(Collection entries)
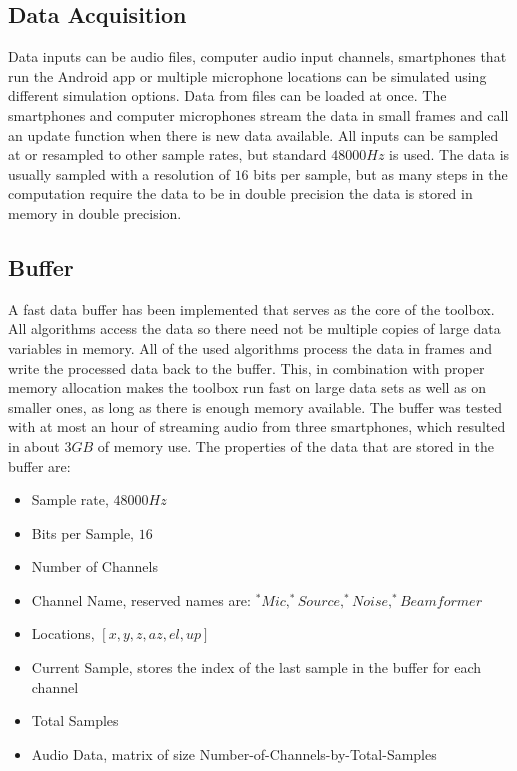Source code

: 
\subsection{Data Acquisition}
\label{sec:des_aqc}
Data inputs can be audio files, computer audio input channels, smartphones that run the Android app or multiple microphone locations can be simulated using different simulation options. Data from files can be loaded at once. The smartphones and computer microphones stream the data in small frames and call an update function when there is new data available. All inputs can be sampled at or resampled to other sample rates, but standard $48000 Hz$ is used. The data is usually sampled with a resolution of $16$ bits per sample, but as many steps in the computation require the data to be in double precision the data is stored in memory in double precision.



\subsection{Buffer}
\label{sec:des_buffer}
A fast data buffer has been implemented that serves as the core of the toolbox. All algorithms access the data so there need not be multiple copies of large data variables in memory. All of the used algorithms process the data in frames and write the processed data back to the buffer. This, in combination with proper memory allocation makes the toolbox run fast on large data sets as well as on smaller ones, as long as there is enough memory available. The buffer was tested with at most an hour of streaming audio from three smartphones, which resulted in about $3 GB$ of memory use. \newline
The properties of the data that are stored in the buffer are:
\begin{itemize}
\item Sample rate, $48000 Hz$
\item Bits per Sample, $16$
\item Number of Channels
\item Channel Name, reserved names are: $^*Mic, ^*Source, ^*Noise, ^*Beamformer$
\item Locations, $[x,y,z,az,el,up]$
\item Current Sample, stores the index of the last sample in the buffer for each channel
\item Total Samples
\item Audio Data, matrix of size Number-of-Channels-by-Total-Samples
\end{itemize}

Prompt: What lines above hold the word "smartphones"? List them all.

Answer area:
Data inputs can be audio files, computer audio input channels, smartphones that run the Android app or multiple microphone locations can be simulated using different simulation options. Data from files can be loaded at once. The smartphones and computer microphones stream the data in small frames and call an update function when there is new data available. All inputs can be sampled at or resampled to other sample rates, but standard $48000 Hz$ is used. The data is usually sampled with a resolution of $16$ bits per sample, but as many steps in the computation require the data to be in double precision the data is stored in memory in double precision.
A fast data buffer has been implemented that serves as the core of the toolbox. All algorithms access the data so there need not be multiple copies of large data variables in memory. All of the used algorithms process the data in frames and write the processed data back to the buffer. This, in combination with proper memory allocation makes the toolbox run fast on large data sets as well as on smaller ones, as long as there is enough memory available. The buffer was tested with at most an hour of streaming audio from three smartphones, which resulted in about $3 GB$ of memory use. \newline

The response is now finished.